A Checkpointing Restart Approach for OpenSHMEM Fault Tolerance
Journal Title
Journal ISSN
Volume Title
The Partitioned Global Address Space (PGAS) has emerged recently for parallel programming at large scale. The PGAS ecosystem contains libraries, and languages (often implemented atop those libraries). One such library is OpenSHMEM, which offers an intuitive and easy-to-use API. OpenSHMEM's main feature is one-sided communication: in which communication and computation can be overlapped easily.
Performing computational science at large scale requires a resilient computing environment. Current computer systems, although generally reliable, do suffer from occasional faults. As the size of leadership high performance computing systems trends towards Exascale, the presence of faults will lead to system failures that cause fatal software failures. To mitigate against this problem requires software resilience, or "fault tolerance." One common approach is to checkpoint and restart from a known good state when an error is detected.

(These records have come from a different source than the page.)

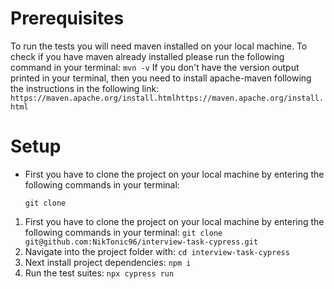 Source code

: <h1>Prerequisites</h1>

To run the tests you will need maven installed on your
local machine. 
To check if you have maven already installed please run
the following command in your terminal: `mvn -v`
If you don't have the version output printed in your 
terminal, then you need to install apache-maven following
the instructions in the following link:
`https://maven.apache.org/install.htmlhttps://maven.apache.org/install.html`

<h1>Setup</h1>

<ul>
<li>
First you have to clone the project on your local machine by entering
the following commands in your terminal:

`git clone`
</li>
</ul>

1. First you have to clone the project on your local machine by entering
the following commands in your terminal: 
`git clone git@github.com:NikTonic96/interview-task-cypress.git`
2. Navigate into the project folder with: `cd interview-task-cypress`
3. Next install project dependencies: `npm i`
4. Run the test suites: `npx cypress run` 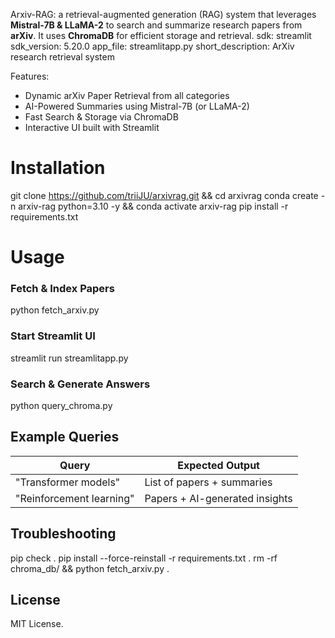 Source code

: Arxiv-RAG: a retrieval-augmented generation (RAG) system that leverages **Mistral-7B & LLaMA-2** to search and summarize research papers from **arXiv**. It uses **ChromaDB** for efficient storage and retrieval.
sdk: streamlit
sdk_version: 5.20.0
app_file: streamlitapp.py
short_description: ArXiv research retrieval system


Features:
- Dynamic arXiv Paper Retrieval from all categories
- AI-Powered Summaries using Mistral-7B (or LLaMA-2)
- Fast Search & Storage via ChromaDB
- Interactive UI built with Streamlit

# Installation

git clone https://github.com/triiJU/arxivrag.git && cd arxivrag
conda create -n arxiv-rag python=3.10 -y && conda activate arxiv-rag
pip install -r requirements.txt

# Usage

### Fetch & Index Papers

python fetch_arxiv.py

### Start Streamlit UI

streamlit run streamlitapp.py

### Search & Generate Answers

python query_chroma.py

## Example Queries
|          Query         |          Expected Output       |
|------------------------|--------------------------------|
| "Transformer models"   |   List of papers + summaries   |
|"Reinforcement learning"| Papers + AI-generated insights |


## Troubleshooting
pip check . 
pip install --force-reinstall -r requirements.txt  .
rm -rf chroma_db/ && python fetch_arxiv.py  . 


## License
MIT License.
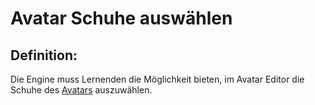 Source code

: # Avatar Schuhe auswählen


## Definition:

Die Engine muss Lernenden die Möglichkeit bieten, im Avatar Editor die Schuhe des [Avatars](Avatar-GE.md) auszuwählen.



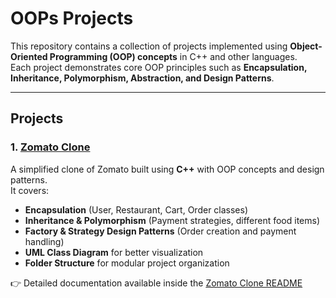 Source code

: # OOPs Projects 

This repository contains a collection of projects implemented using **Object-Oriented Programming (OOP) concepts** in C++ and other languages.  
Each project demonstrates core OOP principles such as **Encapsulation, Inheritance, Polymorphism, Abstraction, and Design Patterns**.

---

## Projects

### 1. [Zomato Clone](./zomato-clone)
A simplified clone of Zomato built using **C++** with OOP concepts and design patterns.  
It covers:
- **Encapsulation** (User, Restaurant, Cart, Order classes)
- **Inheritance & Polymorphism** (Payment strategies, different food items)
- **Factory & Strategy Design Patterns** (Order creation and payment handling)
- **UML Class Diagram** for better visualization
- **Folder Structure** for modular project organization

👉 Detailed documentation available inside the [Zomato Clone README](./zomato-clone/README.md)
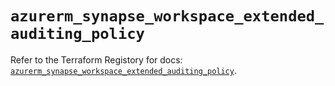 # `azurerm_synapse_workspace_extended_auditing_policy`

Refer to the Terraform Registory for docs: [`azurerm_synapse_workspace_extended_auditing_policy`](https://registry.terraform.io/providers/hashicorp/azurerm/3.59.0/docs/resources/synapse_workspace_extended_auditing_policy).
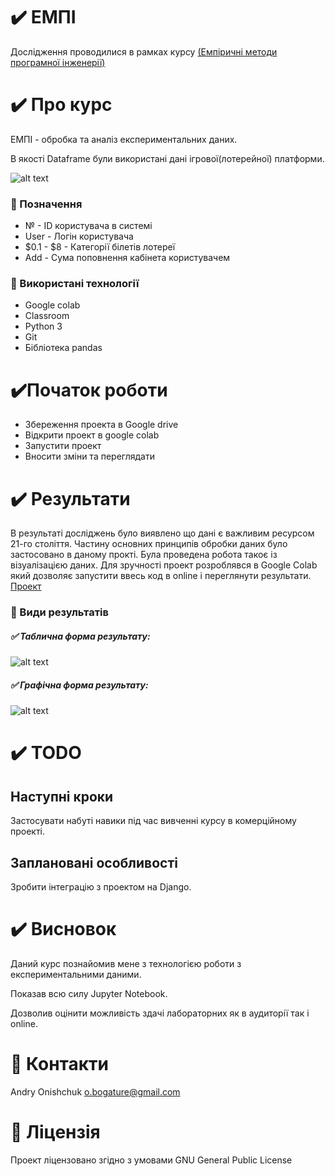 # :heavy_check_mark: ЕМПІ
Дослідження проводилися в рамках курсу [(Емпіричні методи програмної інженерії)](https://gitlab.com/targetflow/emise)

# :heavy_check_mark: Про курс
ЕМПІ - обробка та аналіз експериментальних даних.

В якості Dataframe були використані дані ігрової(лотерейної) платформи. 

![alt text](https://raw.githubusercontent.com/bogature/ResearchLottery/master/img/all_info.jpg)

### :large_orange_diamond: Позначення
- № - ID користувача в системі
- User - Логін користувача
- $0.1 - $8 - Категорії білетів лотереї
- Add - Сума поповнення кабінета користувачем

### :large_orange_diamond: Використані технології
- Google colab
- Classroom
- Python 3
- Git
- Бібліотека pandas


# :heavy_check_mark:Початок роботи
- Збереження проекта в Google drive
- Відкрити проект  в google colab 
- Запустити проект 
- Вносити зміни та переглядати 

# :heavy_check_mark: Результати
В результаті досліджень було виявлено що дані є важливим ресурсом 21-го століття. 
Частину основних принципів обробки даних було застосовано в даному прокті.
Була проведена робота такоє із візуалізацією даних. 
Для зручності проект розроблявся в Google Colab який дозволяє запустити ввесь код в online і переглянути результати. 
[Проект](https://colab.research.google.com/drive/1YL1zLUT_ToZLp6ZTJhodsFd6e3kSUusF)

### :large_orange_diamond: Види результатів 

##### :white_check_mark: Таблична форма результату:
![alt text](https://raw.githubusercontent.com/bogature/ResearchLottery/master/img/table.jpg)

##### :white_check_mark: Графічна форма результату:
![alt text](https://raw.githubusercontent.com/bogature/ResearchLottery/master/img/graph.jpg)

# :heavy_check_mark: TODO

## Наступні кроки
Застосувати набуті навики під час вивченні курсу в комерційному проекті. 

## Заплановані особливості
Зробити інтеграцію з проектом на Django. 


# :heavy_check_mark: Висновок
Даний курс познайомив мене з технологією роботи з експериментальними даними. 

Показав всю силу Jupyter Notebook. 

Дозволив оцінити можливість здачі лабораторних як в аудиторії так і online.



# :speech_balloon: Контакти
Andry Onishchuk o.bogature@gmail.com

# :key: Ліцензія
Проект ліцензовано згідно з умовами GNU General Public License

A long-running (e.g., weeks or months) program without fault tolerance will suffer from failure-restart cycles, which introduces unacceptably lengthy, uncertain execution times, and hugely increased resource usage. In this thesis work, we explore a fault tolerance scheme based on check-point and restart that is specialized for the needs of PGAS programming models, using OpenSHMEM as a concrete implementation. Using a 1-D Jacobi code, we show that this kind of approach is scalable and can save considerable resource usage. Ideas for more general solutions and other approaches are presented as future work.